• **TASK TO CARRY OUT**:
Up to and including the line with "The code in", restate every line of the records below word for word, from the first line on, leaving out the pictures.
---
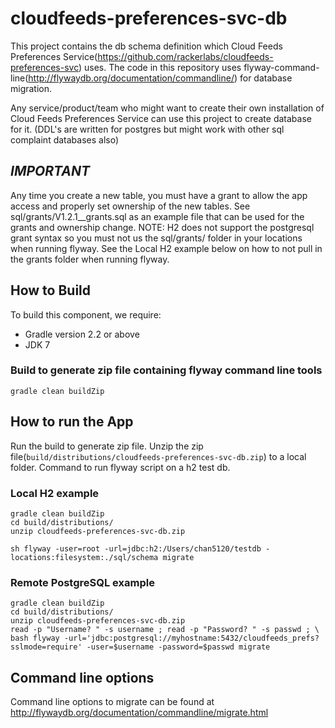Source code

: cloudfeeds-preferences-svc-db
=============================

This project contains the db schema definition which Cloud Feeds Preferences
Service(https://github.com/rackerlabs/cloudfeeds-preferences-svc) uses. The code in
this repository uses flyway-command-line(http://flywaydb.org/documentation/commandline/) for database
migration.

Any service/product/team who might want to create their own installation of Cloud Feeds Preferences
Service can use this project to create database for it. (DDL's are written for postgres but might work
with other sql complaint databases also)

## *IMPORTANT*
Any time you create a new table, you must have a grant to allow the app access
and properly set ownership of the new tables.  See sql/grants/V1.2.1__grants.sql as an
example file that can be used for the grants and ownership change.  NOTE: H2
does not support the postgresql grant syntax so you must not us the sql/grants/
folder in your locations when running flyway. See the Local H2 example below on
how to not pull in the grants folder when running flyway.

## How to Build
To build this component, we require:
* Gradle version 2.2 or above
* JDK 7


### Build to generate zip file containing flyway command line tools
```
gradle clean buildZip
```

## How to run the App
Run the build to generate zip file.
Unzip the zip file(```build/distributions/cloudfeeds-preferences-svc-db.zip```) to a local folder.
Command to run flyway script on a h2 test db.

### Local H2 example
```
gradle clean buildZip
cd build/distributions/
unzip cloudfeeds-preferences-svc-db.zip

sh flyway -user=root -url=jdbc:h2:/Users/chan5120/testdb -locations:filesystem:./sql/schema migrate
```

### Remote PostgreSQL example
```
gradle clean buildZip
cd build/distributions/
unzip cloudfeeds-preferences-svc-db.zip
read -p "Username? " -s username ; read -p "Password? " -s passwd ; \
bash flyway -url='jdbc:postgresql://myhostname:5432/cloudfeeds_prefs?sslmode=require' -user=$username -password=$passwd migrate
```

## Command line options

Command line options to migrate can be found at http://flywaydb.org/documentation/commandline/migrate.html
---
• **ANSWER TO THIS PROBLEM**:
Source code

: cloudfeeds-preferences-svc-db
=============================

This project contains the db schema definition which Cloud Feeds Preferences
Service(https://github.com/rackerlabs/cloudfeeds-preferences-svc) uses. The code in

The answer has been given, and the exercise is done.